1. This petition has come before us for confirmation of a decree nisi for dissolution of marriage passed by the learned District Judge, South Arcot, Cuddalore on O. P. 52 of 1966. The petitioner Mary Stella married the respondent Anantha Sakyanathan under the Christian Marriage Act on 8-4-1958. Both the parties are Indian Christians. They led a peaceful married life till May 1961. The respondent, a teacher, was transferred at that time to Panruti, while the petitioner who also appears to have been a teacher remained at Chidambaram. According to the allegations of the petitioner after the respondent left for Panruti he deserted her without reasonable excuse for more than five years and he also intimated through mediators that he would not return to his wife or take her to live with him on any account. On these allegations, she filed a petition before the learned District Judge, South Arcot, Cuddalore for a decree for dissolution of marriage under Section 10 of the Indian Divorce Act IV of 1869.

(2) In the lower court, the husband remained ex parte. The petitioner examined herself as P. W. 1. In the course of her evidence she repeated the same allegations as in her petition and the gist of it was that the respondent had deserted her ever since May 1961, and had steadfastly refused to take her back to live with him.

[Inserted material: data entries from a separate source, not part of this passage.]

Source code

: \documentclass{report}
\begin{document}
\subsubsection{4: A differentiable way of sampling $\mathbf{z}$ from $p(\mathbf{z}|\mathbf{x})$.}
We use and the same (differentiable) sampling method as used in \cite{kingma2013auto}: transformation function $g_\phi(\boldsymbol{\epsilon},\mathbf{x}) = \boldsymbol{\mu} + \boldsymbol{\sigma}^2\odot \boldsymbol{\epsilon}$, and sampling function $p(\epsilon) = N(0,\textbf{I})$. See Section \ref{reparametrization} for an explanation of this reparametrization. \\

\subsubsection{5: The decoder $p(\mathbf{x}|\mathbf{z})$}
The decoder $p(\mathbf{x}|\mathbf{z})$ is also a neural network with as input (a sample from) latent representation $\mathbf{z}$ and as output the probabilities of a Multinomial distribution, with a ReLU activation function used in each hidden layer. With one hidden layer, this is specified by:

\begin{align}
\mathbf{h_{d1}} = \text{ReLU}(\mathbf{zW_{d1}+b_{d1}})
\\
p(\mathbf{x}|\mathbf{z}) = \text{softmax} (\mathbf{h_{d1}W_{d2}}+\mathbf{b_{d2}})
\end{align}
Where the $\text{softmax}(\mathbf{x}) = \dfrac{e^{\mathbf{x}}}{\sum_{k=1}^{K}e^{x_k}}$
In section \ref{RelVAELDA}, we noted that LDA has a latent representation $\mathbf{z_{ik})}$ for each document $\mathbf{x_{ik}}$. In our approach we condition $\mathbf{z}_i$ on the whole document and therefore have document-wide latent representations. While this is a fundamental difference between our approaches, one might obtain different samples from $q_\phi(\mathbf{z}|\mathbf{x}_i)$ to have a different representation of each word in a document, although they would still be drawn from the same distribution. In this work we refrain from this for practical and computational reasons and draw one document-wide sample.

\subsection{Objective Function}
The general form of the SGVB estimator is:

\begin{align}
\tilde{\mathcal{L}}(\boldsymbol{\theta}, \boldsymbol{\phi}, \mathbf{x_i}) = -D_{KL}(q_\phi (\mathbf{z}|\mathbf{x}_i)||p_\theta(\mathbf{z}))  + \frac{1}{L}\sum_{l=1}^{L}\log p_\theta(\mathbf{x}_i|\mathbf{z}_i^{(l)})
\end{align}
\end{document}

(3) On the above evidence the learned District Judge came to the conclusion that this is a fit and proper case for granting a decree nisi for dissolution of the marriage and he has referred the case to the High Court under Section 17 of the Act for confirmation.

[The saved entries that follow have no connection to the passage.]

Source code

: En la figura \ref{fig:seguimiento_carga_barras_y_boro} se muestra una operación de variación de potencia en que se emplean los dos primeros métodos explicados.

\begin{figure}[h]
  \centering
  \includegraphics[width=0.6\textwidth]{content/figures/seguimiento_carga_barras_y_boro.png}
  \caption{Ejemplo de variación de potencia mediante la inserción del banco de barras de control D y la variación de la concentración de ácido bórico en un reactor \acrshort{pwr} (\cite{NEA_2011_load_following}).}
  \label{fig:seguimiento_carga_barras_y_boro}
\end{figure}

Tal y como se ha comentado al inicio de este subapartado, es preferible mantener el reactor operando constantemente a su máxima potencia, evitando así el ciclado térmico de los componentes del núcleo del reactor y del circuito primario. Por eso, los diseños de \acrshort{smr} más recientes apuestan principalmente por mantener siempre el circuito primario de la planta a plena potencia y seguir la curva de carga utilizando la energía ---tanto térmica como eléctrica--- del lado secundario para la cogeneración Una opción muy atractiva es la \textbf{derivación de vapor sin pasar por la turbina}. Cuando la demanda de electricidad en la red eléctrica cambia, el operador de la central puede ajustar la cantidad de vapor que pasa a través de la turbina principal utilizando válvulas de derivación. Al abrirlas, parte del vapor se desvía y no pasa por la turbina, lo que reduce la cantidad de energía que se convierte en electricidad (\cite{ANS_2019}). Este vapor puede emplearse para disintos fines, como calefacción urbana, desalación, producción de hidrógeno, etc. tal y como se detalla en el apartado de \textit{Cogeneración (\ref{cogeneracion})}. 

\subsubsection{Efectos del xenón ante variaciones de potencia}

(4) We regard to notice that the learned District Judge as well as the petitioner and the learned counsel who appeared for the petitioner in the lower court have failed to notice that on mere proof of desertion, a decree for dissolution of marriage cannot be obtained by the wife against the husband. Section 10 clearly lays down the conditions under which a wife may get a decree for dissolution of marriage with her husband, like change of religion followed by marriage with another woman, incestuous adultery, bigamy with adultery, marriage with another woman with adultery, and other grounds. So far as desertion without reasonable excuse for two years or upwards is concerned, that section is definite that it is only adultery coupled with desertion that would entitle the wife to obtain a dissolution of marriage. In this case the wife has failed to make out the ground of adultery against the husband, even though throughout she has successfully mentioned a case of desertion without reasonable excuse for two years or upwards.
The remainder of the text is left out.